NAGPUR: It’s not just a bad crop or unpaid loans that are reasons behind farmer deaths in Vidarbha region. Heavy debt incurred due to high medical bills is emerging as another strong reason.
The 43-year-old sarpanch of Kocchi village Varshatai Tatewar is broke, as she has spent an enormous sum during the two months of treatment her husband Raju underwent before he died in February.
The family drained all their savings and fixed deposits, sold off Varshatai’s ornaments and borrowed Rs2.5 lakh from relatives to pay the hospital bills and buy medicines.
Varshatai, who is neckdeep in debt, said, “We spent around Rs7 lakh for his treatment, in Yavatmal and Nagpur, but the doctors could not save him.” Raju was taken to a private hospital in Yavatmal, which then referred his case to Sawangi Medical Hospital at Wardha.
There he was treated for a month before being referred again to a super-specialty hospital in Nagpur. A month later, he died. “My husband was on a ventilator for 18 days,” said Varshatai, adding, “I don’t know if he was being treated properly. We were not allowed to see him every day.”
A medical officer at the primary health centre at Darwha in Yavatmal, said, “It’s usual to see a farmer unable to meet medical expenditure mortgage his land to the doctor.”
Raju did not commit suicide, as he was a 30-acre progressive farmer with a strong financial founding. But his illness left his family indebted after his demise, notes Kishor Tiwari of the Vidarbha Jan Andolan Samiti. “This is also part of agrarian tragedy. Imagine a situation where a farmer is unable to bear healthcare costs.”
Last year, thousands of farmers in Vidarbha had to borrow money from private lenders or mortgage their lands to doctors during the chikungunya outbreak.
In a village near Wadki in Wani tehsil of Yavatmal, two sisters - Karishma, 12, and Laxmi Uikey, 14 — died due to viral fever in September last. Their farmer-parents could not afford to take them to a hospital.
Suchet Bhagwat, a hospital management consultant in Nagpur said, “There’s no doubt the health care cost has shot up.” He feels a boom in super-specialty hospitals has spiralled medical expenses.
“What we need today is a strong basic healthcare system. The private health sector neglects it because of low returns; they invest heavily in sophisticated technology also a reason why medical expenses have risen,” he said.

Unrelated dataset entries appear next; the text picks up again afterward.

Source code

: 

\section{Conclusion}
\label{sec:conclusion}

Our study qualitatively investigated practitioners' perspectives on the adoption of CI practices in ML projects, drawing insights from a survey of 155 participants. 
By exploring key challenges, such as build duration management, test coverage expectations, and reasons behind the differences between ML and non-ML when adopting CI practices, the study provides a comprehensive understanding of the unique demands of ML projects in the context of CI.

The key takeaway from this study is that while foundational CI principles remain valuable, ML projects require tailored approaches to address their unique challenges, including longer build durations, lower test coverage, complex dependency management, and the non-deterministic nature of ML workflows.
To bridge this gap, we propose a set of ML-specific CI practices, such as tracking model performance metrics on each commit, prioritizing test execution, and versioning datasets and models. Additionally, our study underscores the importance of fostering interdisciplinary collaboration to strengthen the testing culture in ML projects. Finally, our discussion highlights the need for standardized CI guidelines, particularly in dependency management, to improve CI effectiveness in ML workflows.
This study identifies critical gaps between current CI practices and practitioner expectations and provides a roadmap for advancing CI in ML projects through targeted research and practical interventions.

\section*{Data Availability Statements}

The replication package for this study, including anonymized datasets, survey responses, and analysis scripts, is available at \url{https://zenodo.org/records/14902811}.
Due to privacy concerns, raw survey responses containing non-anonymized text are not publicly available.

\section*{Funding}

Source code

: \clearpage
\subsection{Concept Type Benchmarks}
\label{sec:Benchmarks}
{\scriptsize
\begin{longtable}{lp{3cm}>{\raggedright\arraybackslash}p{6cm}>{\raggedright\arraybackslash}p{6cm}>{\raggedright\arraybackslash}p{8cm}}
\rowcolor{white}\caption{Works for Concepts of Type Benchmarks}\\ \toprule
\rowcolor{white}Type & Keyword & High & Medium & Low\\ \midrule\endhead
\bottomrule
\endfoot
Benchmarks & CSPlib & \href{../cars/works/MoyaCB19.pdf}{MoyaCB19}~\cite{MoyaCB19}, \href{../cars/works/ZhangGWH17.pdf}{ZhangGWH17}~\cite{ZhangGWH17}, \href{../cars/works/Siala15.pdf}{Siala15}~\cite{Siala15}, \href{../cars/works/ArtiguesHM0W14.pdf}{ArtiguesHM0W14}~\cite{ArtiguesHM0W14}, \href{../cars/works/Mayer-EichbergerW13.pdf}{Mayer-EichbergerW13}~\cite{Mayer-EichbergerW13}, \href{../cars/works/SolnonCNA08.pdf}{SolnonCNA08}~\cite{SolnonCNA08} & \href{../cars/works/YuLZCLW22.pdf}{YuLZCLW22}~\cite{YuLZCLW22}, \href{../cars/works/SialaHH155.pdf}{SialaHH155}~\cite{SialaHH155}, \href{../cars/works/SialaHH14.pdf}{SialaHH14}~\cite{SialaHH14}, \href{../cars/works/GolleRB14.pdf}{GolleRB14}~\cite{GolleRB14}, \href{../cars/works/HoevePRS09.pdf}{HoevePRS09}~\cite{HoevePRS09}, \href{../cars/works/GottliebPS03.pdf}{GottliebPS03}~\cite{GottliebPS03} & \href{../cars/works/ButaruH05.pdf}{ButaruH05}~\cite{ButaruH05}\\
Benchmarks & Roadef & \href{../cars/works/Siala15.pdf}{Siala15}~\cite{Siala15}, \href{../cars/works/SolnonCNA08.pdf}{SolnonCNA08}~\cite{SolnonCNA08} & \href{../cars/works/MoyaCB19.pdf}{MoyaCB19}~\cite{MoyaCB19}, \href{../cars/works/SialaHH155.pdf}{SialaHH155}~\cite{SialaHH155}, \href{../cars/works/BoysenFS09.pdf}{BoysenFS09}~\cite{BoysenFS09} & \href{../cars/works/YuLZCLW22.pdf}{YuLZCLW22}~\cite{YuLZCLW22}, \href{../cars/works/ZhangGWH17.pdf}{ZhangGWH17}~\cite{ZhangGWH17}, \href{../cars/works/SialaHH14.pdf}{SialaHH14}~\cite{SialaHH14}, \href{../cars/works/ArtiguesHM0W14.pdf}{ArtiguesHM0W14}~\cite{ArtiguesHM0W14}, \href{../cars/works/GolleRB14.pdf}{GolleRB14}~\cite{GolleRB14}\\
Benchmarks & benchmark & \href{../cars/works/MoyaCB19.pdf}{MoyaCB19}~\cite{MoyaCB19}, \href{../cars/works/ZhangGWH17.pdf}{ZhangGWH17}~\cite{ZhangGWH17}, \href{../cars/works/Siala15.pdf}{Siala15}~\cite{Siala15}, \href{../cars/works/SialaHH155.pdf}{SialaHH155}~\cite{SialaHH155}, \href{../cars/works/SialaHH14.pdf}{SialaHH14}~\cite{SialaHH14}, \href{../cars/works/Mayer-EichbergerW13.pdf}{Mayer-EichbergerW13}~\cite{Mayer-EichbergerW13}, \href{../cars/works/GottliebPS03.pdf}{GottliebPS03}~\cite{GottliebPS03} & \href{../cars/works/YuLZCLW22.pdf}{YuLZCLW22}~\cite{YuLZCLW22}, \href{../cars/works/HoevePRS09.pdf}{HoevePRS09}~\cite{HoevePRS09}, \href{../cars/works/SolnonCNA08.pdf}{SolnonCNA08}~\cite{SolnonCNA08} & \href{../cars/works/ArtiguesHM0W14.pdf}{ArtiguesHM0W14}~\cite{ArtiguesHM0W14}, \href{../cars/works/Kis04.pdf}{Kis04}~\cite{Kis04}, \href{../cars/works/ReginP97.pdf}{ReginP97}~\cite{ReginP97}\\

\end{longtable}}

In Vidarbha, the government health set-up is better than in many other parts, but a farmer too wants quick cure and aggressive treatment, argues Bhagwat. “What the government can do is to make it mandatory for all specialty hospitals to have a few beds reserved for patients from rural areas.”
An Akola psychiatrist Dr Sujay Patil said, “Rural Vidarbha is witnessing a wave of depression among farmers which is rooted in its economics.” Dr Patil renders free services to farmers suffering from clinical depression.
A National Sample Survey Organisation survey (2003-04) says medical care is now the second-most common cause of rural family debt. The number of people unable to take treatment in the mid-1990s was double than what it was a decade earlier. By 1996, nearly one in every four rural Indians had fallen in this group.